▸ **The problem**:
Please report how many lines in these records contain the string "copyProperties", and give nothing besides the number.

═══ Data

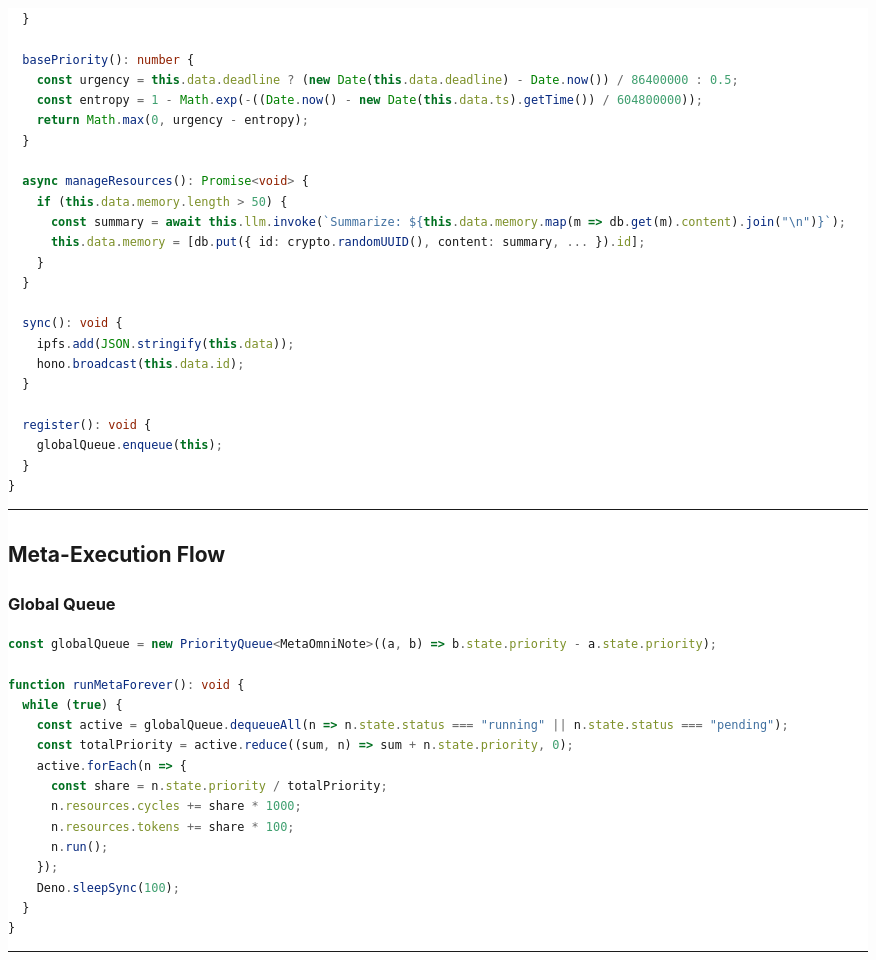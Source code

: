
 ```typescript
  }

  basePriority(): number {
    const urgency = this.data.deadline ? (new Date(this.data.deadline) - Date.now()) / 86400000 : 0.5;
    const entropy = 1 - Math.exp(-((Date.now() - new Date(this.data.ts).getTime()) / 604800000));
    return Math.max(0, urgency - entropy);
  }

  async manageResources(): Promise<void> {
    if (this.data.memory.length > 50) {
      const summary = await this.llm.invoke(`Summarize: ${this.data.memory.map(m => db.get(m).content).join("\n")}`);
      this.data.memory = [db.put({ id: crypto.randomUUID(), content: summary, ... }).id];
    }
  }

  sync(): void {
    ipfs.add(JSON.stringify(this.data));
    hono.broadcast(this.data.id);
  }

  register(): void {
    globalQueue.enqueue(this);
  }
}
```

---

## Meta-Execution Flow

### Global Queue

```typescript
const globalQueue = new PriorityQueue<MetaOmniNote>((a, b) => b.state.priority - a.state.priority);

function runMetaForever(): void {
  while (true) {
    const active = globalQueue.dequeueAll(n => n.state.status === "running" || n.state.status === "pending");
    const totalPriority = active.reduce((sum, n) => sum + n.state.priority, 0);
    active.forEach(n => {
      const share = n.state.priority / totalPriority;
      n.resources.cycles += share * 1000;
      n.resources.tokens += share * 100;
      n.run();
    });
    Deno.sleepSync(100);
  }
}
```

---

══════
═══ Data

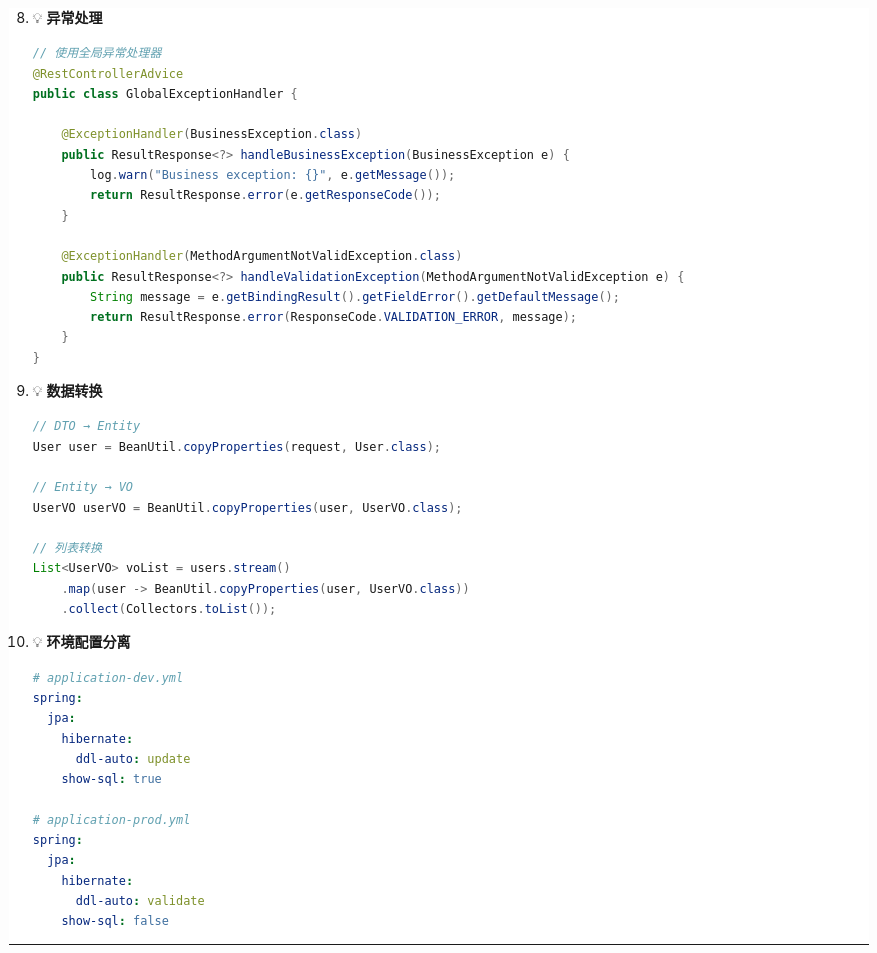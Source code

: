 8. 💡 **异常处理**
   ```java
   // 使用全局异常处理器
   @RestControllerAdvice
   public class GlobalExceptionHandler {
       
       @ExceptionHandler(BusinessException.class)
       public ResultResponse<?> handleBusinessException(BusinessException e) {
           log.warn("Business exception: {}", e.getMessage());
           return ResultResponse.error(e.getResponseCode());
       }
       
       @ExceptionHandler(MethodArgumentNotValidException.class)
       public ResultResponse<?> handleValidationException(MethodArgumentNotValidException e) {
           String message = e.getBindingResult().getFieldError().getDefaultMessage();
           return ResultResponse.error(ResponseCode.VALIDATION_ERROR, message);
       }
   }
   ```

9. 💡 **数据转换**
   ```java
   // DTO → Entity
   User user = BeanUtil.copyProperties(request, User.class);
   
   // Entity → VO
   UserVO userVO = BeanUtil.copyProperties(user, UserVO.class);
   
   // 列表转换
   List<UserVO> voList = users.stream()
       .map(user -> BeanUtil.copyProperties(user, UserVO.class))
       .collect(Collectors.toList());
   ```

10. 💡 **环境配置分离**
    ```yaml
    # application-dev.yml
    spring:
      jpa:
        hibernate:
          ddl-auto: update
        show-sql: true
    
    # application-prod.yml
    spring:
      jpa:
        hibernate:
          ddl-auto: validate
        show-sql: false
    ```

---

══════
═══ Data

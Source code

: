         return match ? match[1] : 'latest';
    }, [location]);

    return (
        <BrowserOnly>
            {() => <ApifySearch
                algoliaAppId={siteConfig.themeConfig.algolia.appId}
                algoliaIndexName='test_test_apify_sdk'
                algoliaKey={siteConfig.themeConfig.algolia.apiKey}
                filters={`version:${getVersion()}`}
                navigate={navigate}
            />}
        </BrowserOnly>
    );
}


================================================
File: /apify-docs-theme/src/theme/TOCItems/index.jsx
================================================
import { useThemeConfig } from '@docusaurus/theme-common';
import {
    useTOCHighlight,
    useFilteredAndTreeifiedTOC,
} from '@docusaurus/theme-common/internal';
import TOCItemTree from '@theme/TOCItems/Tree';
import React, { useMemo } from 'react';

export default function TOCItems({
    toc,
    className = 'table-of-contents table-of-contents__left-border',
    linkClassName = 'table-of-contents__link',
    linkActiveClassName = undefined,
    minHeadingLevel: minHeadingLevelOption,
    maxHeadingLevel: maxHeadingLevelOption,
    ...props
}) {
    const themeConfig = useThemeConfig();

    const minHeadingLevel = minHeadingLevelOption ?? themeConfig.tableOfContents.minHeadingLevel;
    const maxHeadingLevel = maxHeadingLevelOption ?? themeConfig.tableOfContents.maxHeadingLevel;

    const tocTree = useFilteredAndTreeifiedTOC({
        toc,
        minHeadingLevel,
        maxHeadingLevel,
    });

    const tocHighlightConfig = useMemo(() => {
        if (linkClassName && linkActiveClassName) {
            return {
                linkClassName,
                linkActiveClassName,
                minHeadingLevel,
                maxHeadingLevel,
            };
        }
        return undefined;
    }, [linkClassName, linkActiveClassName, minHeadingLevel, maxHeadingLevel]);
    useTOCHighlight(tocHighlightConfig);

══════

▸ **Written solution**:
3